BRIEF — Lines before the one containing "random_state=seed)" are not wanted. Transcribe that line and all after it exactly, to the end of the entries.

GIVEN RECORDS —
::::

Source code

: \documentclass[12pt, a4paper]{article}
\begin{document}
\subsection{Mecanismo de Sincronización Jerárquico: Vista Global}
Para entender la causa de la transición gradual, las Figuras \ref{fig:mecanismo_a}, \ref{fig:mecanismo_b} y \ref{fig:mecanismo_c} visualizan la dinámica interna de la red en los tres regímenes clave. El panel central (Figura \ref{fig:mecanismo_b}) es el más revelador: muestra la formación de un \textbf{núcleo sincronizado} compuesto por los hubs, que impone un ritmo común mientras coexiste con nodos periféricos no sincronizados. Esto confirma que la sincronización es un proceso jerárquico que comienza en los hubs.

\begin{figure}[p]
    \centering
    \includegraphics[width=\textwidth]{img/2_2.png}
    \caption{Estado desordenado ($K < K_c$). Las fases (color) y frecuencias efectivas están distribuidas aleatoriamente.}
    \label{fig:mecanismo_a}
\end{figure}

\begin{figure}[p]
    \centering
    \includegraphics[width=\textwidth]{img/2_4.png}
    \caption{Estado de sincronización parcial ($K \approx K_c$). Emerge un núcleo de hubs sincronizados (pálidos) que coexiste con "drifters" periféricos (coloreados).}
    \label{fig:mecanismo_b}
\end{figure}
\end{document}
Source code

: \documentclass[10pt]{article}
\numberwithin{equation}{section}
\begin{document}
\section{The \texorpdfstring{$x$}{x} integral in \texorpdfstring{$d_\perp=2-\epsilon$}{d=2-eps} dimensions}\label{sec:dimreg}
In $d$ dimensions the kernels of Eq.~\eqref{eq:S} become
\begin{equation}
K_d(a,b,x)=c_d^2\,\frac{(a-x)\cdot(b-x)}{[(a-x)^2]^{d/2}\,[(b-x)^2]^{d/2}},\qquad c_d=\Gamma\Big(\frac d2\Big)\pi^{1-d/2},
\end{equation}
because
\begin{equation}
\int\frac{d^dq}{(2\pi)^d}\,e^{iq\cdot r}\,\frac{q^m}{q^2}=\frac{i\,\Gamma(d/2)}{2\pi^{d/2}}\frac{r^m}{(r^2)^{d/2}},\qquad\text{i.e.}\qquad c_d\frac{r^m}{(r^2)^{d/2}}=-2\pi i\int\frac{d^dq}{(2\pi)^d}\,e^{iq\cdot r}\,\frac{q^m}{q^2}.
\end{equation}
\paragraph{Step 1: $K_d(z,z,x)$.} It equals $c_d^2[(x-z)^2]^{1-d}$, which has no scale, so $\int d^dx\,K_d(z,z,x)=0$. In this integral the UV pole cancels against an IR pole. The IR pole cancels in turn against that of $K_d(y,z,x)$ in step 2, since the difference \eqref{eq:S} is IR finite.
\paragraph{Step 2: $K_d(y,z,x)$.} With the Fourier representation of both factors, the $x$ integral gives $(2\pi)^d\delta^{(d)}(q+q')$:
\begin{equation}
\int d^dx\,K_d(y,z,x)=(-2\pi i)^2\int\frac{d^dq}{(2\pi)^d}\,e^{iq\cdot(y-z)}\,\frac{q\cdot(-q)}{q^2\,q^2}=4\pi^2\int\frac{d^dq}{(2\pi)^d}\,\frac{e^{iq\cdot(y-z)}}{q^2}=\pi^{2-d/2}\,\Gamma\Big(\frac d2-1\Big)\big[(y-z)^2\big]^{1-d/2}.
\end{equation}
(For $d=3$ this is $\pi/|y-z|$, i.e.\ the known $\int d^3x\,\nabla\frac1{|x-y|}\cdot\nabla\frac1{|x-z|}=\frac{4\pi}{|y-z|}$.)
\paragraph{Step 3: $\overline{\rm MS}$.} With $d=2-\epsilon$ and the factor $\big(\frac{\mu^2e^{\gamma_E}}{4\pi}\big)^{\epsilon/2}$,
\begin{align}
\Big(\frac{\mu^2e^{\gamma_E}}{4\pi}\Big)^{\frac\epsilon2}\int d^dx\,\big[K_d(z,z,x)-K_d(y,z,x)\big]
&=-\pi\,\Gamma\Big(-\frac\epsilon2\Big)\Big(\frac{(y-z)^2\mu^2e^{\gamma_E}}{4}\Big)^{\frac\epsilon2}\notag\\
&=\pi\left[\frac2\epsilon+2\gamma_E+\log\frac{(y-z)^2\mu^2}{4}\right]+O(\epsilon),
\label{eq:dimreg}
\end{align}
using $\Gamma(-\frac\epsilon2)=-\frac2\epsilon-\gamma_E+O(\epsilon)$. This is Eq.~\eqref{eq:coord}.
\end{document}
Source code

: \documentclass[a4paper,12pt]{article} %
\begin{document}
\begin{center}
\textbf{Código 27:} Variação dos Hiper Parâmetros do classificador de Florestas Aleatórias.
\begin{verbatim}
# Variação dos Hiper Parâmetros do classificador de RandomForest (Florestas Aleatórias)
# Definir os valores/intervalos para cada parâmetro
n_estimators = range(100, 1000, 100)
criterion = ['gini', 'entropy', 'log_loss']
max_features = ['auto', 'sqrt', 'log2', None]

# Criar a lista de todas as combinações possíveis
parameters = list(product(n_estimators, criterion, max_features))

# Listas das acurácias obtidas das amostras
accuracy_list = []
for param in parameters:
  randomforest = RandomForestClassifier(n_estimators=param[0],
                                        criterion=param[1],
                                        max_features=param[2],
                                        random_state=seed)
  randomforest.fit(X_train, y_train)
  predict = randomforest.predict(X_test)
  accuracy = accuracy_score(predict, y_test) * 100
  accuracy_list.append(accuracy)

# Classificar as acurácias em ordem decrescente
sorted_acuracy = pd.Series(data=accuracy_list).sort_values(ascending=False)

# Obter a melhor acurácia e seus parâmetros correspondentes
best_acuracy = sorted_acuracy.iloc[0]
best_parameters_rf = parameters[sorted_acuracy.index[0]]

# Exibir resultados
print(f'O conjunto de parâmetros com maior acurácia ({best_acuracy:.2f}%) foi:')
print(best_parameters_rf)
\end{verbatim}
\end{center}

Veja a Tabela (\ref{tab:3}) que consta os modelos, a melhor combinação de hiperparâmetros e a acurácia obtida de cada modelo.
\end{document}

::::

EXERCISE RESULT —
                                        random_state=seed)
  randomforest.fit(X_train, y_train)
  predict = randomforest.predict(X_test)
  accuracy = accuracy_score(predict, y_test) * 100
  accuracy_list.append(accuracy)

# Classificar as acurácias em ordem decrescente
sorted_acuracy = pd.Series(data=accuracy_list).sort_values(ascending=False)

# Obter a melhor acurácia e seus parâmetros correspondentes
best_acuracy = sorted_acuracy.iloc[0]
best_parameters_rf = parameters[sorted_acuracy.index[0]]

# Exibir resultados
print(f'O conjunto de parâmetros com maior acurácia ({best_acuracy:.2f}%) foi:')
print(best_parameters_rf)
\end{verbatim}
\end{center}

Veja a Tabela (\ref{tab:3}) que consta os modelos, a melhor combinação de hiperparâmetros e a acurácia obtida de cada modelo.
\end{document}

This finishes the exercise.